#### Work order:
Where an entry contains a picture, skip the picture and write out everything else exactly.

#### Data to examine:
^^^^

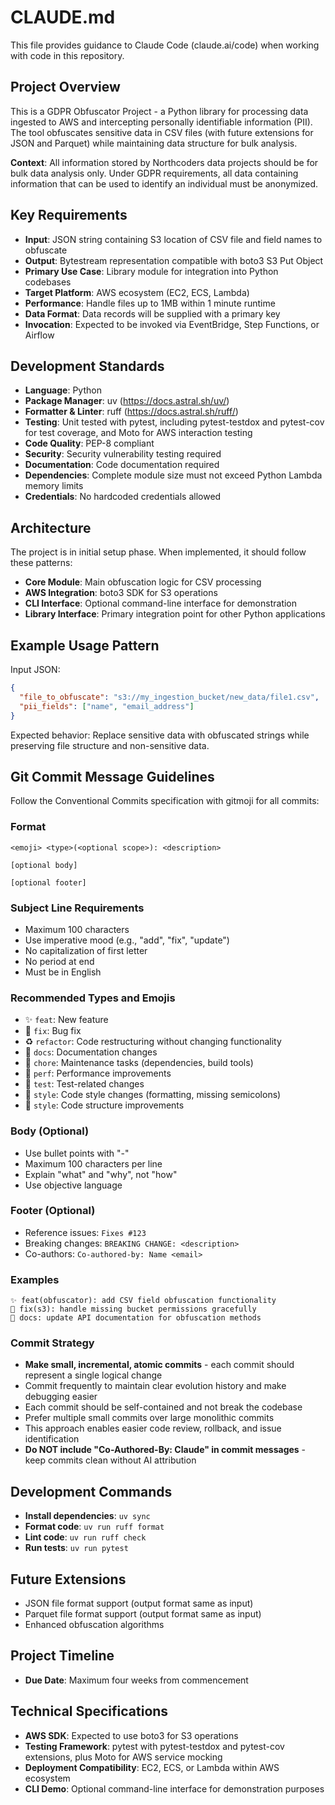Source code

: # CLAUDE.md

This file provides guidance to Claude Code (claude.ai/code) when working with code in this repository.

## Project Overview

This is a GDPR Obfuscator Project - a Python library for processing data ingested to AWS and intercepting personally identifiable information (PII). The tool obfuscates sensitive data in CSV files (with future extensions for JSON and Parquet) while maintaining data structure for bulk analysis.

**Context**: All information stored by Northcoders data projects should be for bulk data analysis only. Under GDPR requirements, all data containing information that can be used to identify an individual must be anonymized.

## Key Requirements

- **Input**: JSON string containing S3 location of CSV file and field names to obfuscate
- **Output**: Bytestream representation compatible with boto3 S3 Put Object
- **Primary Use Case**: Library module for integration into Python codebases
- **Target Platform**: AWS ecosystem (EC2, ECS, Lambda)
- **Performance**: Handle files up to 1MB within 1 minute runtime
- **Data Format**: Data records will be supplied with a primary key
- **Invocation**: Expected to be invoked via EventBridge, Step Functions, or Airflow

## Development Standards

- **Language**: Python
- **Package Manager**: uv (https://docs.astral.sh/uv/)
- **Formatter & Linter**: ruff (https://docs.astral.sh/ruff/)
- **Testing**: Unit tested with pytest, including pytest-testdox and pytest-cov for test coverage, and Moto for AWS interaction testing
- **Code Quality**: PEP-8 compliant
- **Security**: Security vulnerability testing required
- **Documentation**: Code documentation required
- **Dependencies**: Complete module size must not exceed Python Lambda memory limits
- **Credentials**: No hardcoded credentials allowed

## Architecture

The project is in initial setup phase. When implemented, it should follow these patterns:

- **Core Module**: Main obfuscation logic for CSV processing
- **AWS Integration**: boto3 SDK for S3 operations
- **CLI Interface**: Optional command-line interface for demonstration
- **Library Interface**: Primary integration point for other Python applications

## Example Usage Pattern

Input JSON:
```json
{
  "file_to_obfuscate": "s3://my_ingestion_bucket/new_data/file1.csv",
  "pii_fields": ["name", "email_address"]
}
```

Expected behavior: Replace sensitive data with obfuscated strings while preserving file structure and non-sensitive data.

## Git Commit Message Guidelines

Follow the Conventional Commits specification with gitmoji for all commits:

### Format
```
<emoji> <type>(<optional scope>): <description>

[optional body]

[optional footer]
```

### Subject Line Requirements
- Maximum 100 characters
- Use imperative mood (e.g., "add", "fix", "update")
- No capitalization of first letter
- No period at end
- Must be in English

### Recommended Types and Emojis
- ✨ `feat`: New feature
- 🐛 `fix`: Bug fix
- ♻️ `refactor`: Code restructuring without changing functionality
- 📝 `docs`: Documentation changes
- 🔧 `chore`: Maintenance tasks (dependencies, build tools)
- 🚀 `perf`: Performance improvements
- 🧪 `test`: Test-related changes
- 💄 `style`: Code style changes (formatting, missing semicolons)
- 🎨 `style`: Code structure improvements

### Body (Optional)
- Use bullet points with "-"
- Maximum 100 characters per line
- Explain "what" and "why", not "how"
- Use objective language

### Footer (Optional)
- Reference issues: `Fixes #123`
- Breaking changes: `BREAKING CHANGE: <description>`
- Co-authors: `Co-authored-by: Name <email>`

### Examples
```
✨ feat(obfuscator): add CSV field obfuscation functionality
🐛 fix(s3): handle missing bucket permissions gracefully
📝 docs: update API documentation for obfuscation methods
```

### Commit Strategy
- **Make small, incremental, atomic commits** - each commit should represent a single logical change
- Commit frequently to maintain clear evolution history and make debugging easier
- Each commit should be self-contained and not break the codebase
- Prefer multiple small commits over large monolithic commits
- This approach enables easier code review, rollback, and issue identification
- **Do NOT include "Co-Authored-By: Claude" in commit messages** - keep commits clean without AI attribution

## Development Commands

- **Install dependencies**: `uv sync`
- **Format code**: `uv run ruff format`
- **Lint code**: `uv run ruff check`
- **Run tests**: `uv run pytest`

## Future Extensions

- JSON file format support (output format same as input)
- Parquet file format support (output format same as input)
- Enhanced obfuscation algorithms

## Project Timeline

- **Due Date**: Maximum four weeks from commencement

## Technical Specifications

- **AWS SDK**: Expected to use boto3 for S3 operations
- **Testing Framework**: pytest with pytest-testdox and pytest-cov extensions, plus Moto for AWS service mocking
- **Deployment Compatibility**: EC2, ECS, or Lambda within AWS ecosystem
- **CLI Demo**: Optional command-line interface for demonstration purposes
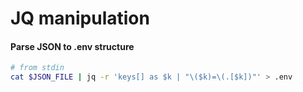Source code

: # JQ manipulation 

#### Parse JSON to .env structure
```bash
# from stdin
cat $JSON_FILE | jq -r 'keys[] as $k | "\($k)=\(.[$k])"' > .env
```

^^^^

#### Task response:
Source code

: # CLAUDE.md

This file provides guidance to Claude Code (claude.ai/code) when working with code in this repository.

## Project Overview

This is a GDPR Obfuscator Project - a Python library for processing data ingested to AWS and intercepting personally identifiable information (PII). The tool obfuscates sensitive data in CSV files (with future extensions for JSON and Parquet) while maintaining data structure for bulk analysis.

**Context**: All information stored by Northcoders data projects should be for bulk data analysis only. Under GDPR requirements, all data containing information that can be used to identify an individual must be anonymized.

## Key Requirements

- **Input**: JSON string containing S3 location of CSV file and field names to obfuscate
- **Output**: Bytestream representation compatible with boto3 S3 Put Object
- **Primary Use Case**: Library module for integration into Python codebases
- **Target Platform**: AWS ecosystem (EC2, ECS, Lambda)
- **Performance**: Handle files up to 1MB within 1 minute runtime
- **Data Format**: Data records will be supplied with a primary key
- **Invocation**: Expected to be invoked via EventBridge, Step Functions, or Airflow

## Development Standards

- **Language**: Python
- **Package Manager**: uv (https://docs.astral.sh/uv/)
- **Formatter & Linter**: ruff (https://docs.astral.sh/ruff/)
- **Testing**: Unit tested with pytest, including pytest-testdox and pytest-cov for test coverage, and Moto for AWS interaction testing
- **Code Quality**: PEP-8 compliant
- **Security**: Security vulnerability testing required
- **Documentation**: Code documentation required
- **Dependencies**: Complete module size must not exceed Python Lambda memory limits
- **Credentials**: No hardcoded credentials allowed

## Architecture

The project is in initial setup phase. When implemented, it should follow these patterns:

- **Core Module**: Main obfuscation logic for CSV processing
- **AWS Integration**: boto3 SDK for S3 operations
- **CLI Interface**: Optional command-line interface for demonstration
- **Library Interface**: Primary integration point for other Python applications

## Example Usage Pattern

Input JSON:
```json
{
  "file_to_obfuscate": "s3://my_ingestion_bucket/new_data/file1.csv",
  "pii_fields": ["name", "email_address"]
}
```

Expected behavior: Replace sensitive data with obfuscated strings while preserving file structure and non-sensitive data.

## Git Commit Message Guidelines

Follow the Conventional Commits specification with gitmoji for all commits:

### Format
```
<emoji> <type>(<optional scope>): <description>

[optional body]

[optional footer]
```

### Subject Line Requirements
- Maximum 100 characters
- Use imperative mood (e.g., "add", "fix", "update")
- No capitalization of first letter
- No period at end
- Must be in English

### Recommended Types and Emojis
- ✨ `feat`: New feature
- 🐛 `fix`: Bug fix
- ♻️ `refactor`: Code restructuring without changing functionality
- 📝 `docs`: Documentation changes
- 🔧 `chore`: Maintenance tasks (dependencies, build tools)
- 🚀 `perf`: Performance improvements
- 🧪 `test`: Test-related changes
- 💄 `style`: Code style changes (formatting, missing semicolons)
- 🎨 `style`: Code structure improvements

### Body (Optional)
- Use bullet points with "-"
- Maximum 100 characters per line
- Explain "what" and "why", not "how"
- Use objective language

### Footer (Optional)
- Reference issues: `Fixes #123`
- Breaking changes: `BREAKING CHANGE: <description>`
- Co-authors: `Co-authored-by: Name <email>`

### Examples
```
✨ feat(obfuscator): add CSV field obfuscation functionality
🐛 fix(s3): handle missing bucket permissions gracefully
📝 docs: update API documentation for obfuscation methods
```

### Commit Strategy
- **Make small, incremental, atomic commits** - each commit should represent a single logical change
- Commit frequently to maintain clear evolution history and make debugging easier
- Each commit should be self-contained and not break the codebase
- Prefer multiple small commits over large monolithic commits
- This approach enables easier code review, rollback, and issue identification
- **Do NOT include "Co-Authored-By: Claude" in commit messages** - keep commits clean without AI attribution

## Development Commands

- **Install dependencies**: `uv sync`
- **Format code**: `uv run ruff format`
- **Lint code**: `uv run ruff check`
- **Run tests**: `uv run pytest`

## Future Extensions

- JSON file format support (output format same as input)
- Parquet file format support (output format same as input)
- Enhanced obfuscation algorithms

## Project Timeline

- **Due Date**: Maximum four weeks from commencement

## Technical Specifications

- **AWS SDK**: Expected to use boto3 for S3 operations
- **Testing Framework**: pytest with pytest-testdox and pytest-cov extensions, plus Moto for AWS service mocking
- **Deployment Compatibility**: EC2, ECS, or Lambda within AWS ecosystem
- **CLI Demo**: Optional command-line interface for demonstration purposes
Source code

: # JQ manipulation 

#### Parse JSON to .env structure
```bash
# from stdin
cat $JSON_FILE | jq -r 'keys[] as $k | "\($k)=\(.[$k])"' > .env
```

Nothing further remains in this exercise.